本シンポジウムは、医学、工学、数学といった異なる分野でご活躍されている先生方が一同に介して、感覚機能、特に聴覚機能に関して様々な面からアプローチされている研究が紹介された。まずはじめに、オーディエンスのバックグランドが多様であることに配慮いただき、イントロダクションとして聴覚機能の解剖学的、生理学的な側面について判りやすく概説頂いた。そのため、その後の公演を自然に聞くことができた。この点は非常に良い一面であったと感じた。

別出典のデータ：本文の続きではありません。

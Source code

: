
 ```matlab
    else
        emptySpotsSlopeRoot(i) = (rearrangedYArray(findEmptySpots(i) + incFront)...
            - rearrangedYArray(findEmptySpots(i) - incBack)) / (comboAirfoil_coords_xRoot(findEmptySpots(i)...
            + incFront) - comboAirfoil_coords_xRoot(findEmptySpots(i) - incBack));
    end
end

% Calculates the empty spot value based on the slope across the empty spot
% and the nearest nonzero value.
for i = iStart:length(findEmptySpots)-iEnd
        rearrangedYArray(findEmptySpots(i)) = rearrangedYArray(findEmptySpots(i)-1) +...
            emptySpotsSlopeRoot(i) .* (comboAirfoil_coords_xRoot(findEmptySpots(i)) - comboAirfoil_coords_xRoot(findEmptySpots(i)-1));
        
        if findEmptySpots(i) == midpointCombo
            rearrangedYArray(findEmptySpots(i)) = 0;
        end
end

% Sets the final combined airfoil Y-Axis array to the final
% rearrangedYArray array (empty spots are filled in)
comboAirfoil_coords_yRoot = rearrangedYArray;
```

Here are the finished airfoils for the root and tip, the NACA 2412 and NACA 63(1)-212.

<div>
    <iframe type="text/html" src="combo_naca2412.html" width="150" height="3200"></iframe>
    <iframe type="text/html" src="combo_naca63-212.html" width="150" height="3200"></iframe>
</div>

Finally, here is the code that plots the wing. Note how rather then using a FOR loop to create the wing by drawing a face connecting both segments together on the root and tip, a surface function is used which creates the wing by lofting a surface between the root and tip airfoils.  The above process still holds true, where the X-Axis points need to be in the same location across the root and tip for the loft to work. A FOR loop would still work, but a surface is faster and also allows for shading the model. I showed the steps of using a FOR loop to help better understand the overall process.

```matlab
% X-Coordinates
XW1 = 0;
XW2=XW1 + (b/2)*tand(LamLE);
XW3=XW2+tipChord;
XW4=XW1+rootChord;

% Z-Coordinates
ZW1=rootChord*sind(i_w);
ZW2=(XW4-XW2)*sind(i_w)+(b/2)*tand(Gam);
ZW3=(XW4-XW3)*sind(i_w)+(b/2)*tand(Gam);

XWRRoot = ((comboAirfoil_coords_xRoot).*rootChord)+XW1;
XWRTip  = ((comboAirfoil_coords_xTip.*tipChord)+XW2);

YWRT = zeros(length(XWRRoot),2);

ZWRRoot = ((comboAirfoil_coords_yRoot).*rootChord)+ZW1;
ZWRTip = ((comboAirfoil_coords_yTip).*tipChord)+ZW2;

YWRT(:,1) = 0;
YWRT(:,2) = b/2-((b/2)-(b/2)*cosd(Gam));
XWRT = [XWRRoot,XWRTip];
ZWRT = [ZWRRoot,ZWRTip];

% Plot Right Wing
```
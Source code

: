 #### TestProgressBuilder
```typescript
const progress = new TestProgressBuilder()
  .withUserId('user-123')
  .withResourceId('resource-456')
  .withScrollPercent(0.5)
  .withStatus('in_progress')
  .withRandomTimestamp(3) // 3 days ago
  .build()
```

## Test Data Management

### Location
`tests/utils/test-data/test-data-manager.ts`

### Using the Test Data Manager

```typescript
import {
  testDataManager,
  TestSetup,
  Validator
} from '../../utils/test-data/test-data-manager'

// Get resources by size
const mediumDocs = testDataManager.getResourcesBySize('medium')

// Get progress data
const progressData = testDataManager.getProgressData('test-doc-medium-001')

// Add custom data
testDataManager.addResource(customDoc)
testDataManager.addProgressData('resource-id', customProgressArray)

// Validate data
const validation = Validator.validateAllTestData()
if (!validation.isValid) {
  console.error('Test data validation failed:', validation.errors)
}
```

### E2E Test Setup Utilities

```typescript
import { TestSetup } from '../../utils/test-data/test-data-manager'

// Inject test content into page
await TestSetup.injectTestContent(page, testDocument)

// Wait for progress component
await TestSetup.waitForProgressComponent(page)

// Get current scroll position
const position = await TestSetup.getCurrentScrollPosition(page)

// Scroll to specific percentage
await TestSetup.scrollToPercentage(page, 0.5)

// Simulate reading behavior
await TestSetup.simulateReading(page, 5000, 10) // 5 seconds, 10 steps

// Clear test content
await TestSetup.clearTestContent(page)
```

さて、このシンポジウムは、内耳機能、人工内耳、感覚中枢の3つの大きなテーマから構成されていた。内耳機能に関しては、生理的実験データをベースに、内耳蝸牛の数理モデルを構築する試みや、そのシミュレーション結果が紹介された。また、蝸牛に関しては、情報伝達効率などの点からモデル化を試みる研究なども紹介され、非線形共振器が音という信号を効率よく伝達するためのキーとなる可能性が紹介された。続いて、人工臓器として最も成功している人工内耳の医療現場での現状、その将来展望などをご紹介頂いた。一方で、人工内耳への応用を目指した新しいデバイスの開発の現状、そしてその今後の展望が紹介された。更に、聴覚中枢機能で重要となる音検出に関する最新の研究に関して御紹介いただき、最後は、複数の周波数成分を有する音の中から、注意を向けたときの音の選択性(周波数選択性)をどのように実現するのかという問題について概説頂いた。
このシンポジウムは、聴覚機能に限定はされているが、その内容は非常に幅広く、密度の濃いシンポジウムであった。このため、予定されていた時間を大幅に超過したが、その多くは活発な議論のために費やされた。